▸ **Data extracted from a collection**:
-*-*-

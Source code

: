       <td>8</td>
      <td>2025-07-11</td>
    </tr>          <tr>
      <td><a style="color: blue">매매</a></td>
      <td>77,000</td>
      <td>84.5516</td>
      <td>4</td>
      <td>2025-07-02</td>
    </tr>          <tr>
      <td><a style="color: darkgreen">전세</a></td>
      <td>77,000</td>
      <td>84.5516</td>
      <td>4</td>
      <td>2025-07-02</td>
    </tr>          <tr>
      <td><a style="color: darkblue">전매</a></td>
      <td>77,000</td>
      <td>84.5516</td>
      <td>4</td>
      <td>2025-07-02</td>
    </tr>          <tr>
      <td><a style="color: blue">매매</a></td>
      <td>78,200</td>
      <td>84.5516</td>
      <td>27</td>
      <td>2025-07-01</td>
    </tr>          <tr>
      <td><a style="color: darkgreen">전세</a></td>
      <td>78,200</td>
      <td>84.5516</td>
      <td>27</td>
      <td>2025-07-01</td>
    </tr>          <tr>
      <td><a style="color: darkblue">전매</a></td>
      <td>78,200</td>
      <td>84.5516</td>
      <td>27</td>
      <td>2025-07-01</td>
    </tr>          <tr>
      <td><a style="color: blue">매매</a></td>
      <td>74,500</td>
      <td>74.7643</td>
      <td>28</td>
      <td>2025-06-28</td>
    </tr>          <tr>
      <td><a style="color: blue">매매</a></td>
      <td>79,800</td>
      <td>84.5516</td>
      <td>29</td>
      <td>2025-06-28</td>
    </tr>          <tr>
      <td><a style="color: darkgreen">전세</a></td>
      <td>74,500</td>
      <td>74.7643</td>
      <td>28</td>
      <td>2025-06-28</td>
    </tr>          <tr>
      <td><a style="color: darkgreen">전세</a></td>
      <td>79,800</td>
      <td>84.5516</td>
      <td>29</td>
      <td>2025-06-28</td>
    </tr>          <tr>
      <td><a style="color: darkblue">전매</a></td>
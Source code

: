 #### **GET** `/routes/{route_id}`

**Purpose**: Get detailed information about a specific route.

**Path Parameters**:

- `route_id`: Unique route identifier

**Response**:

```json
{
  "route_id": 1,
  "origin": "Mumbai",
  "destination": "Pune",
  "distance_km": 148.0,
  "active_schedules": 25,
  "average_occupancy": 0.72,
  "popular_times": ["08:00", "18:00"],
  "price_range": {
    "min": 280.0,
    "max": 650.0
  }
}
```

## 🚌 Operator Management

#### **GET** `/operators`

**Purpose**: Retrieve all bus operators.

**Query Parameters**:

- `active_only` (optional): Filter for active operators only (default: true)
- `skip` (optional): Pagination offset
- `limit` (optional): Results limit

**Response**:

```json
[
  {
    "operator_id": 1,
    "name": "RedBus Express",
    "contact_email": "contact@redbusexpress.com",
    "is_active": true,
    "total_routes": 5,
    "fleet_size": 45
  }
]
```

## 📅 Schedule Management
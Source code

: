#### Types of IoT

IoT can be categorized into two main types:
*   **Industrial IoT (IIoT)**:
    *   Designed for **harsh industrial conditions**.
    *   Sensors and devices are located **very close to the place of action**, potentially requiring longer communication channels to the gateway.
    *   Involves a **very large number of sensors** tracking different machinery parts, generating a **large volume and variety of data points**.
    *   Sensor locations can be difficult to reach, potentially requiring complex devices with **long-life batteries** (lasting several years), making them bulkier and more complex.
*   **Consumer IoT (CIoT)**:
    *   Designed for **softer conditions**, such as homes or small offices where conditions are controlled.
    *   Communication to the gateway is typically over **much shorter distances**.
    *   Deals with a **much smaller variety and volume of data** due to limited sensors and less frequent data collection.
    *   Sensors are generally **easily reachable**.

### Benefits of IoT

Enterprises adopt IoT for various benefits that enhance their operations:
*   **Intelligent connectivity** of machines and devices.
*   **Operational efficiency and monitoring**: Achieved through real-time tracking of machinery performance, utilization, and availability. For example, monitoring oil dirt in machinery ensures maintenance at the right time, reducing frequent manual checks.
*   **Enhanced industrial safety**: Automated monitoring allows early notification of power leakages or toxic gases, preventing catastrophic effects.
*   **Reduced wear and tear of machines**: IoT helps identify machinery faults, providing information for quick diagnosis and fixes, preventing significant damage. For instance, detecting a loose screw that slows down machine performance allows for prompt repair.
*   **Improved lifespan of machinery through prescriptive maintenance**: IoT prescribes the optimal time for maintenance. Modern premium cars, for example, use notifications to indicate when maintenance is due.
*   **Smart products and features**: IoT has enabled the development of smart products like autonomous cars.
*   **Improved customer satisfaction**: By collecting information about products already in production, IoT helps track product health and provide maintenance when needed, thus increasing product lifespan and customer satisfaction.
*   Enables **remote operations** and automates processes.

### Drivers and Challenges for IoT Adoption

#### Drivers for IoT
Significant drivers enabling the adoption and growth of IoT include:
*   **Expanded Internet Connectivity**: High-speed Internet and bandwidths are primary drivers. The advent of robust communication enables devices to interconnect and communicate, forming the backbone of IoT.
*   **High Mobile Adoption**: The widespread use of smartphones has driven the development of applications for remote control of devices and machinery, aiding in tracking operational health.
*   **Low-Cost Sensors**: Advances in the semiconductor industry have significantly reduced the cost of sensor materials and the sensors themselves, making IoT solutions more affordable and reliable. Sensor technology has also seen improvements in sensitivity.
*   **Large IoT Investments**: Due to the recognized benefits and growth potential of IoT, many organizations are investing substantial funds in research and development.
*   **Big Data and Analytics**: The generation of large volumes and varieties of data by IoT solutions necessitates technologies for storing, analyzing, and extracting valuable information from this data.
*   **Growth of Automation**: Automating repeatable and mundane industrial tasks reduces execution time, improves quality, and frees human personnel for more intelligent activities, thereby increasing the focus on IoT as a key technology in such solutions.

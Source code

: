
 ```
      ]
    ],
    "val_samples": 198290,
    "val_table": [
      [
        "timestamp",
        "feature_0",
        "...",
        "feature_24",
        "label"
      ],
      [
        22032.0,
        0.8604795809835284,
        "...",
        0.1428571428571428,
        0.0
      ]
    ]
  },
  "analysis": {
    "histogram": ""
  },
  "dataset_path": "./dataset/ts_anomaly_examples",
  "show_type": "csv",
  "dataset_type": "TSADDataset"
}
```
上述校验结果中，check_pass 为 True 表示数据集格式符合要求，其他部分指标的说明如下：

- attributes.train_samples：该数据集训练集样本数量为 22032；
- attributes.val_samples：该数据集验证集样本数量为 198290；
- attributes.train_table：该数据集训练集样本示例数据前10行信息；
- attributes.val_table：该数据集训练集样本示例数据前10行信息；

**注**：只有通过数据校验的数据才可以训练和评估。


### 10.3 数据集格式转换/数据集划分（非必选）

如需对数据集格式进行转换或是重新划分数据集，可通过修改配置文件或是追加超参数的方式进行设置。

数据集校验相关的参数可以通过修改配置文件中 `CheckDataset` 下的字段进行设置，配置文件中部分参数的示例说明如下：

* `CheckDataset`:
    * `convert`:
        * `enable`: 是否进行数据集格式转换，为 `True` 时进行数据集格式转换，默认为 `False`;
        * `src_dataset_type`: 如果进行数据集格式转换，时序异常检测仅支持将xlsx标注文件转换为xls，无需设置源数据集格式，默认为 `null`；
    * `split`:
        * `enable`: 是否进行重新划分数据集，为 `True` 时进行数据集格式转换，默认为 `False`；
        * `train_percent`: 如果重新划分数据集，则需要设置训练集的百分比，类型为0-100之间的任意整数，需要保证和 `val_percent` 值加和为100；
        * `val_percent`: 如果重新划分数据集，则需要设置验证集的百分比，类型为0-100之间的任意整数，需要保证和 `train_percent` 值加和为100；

-*-*-

▸ **Task item**: In the entries above, find each line with the word "machines" and show it.

▸ **Exercise result**:
*   **Intelligent connectivity** of machines and devices.
*   **Reduced wear and tear of machines**: IoT helps identify machinery faults, providing information for quick diagnosis and fixes, preventing significant damage. For instance, detecting a loose screw that slows down machine performance allows for prompt repair.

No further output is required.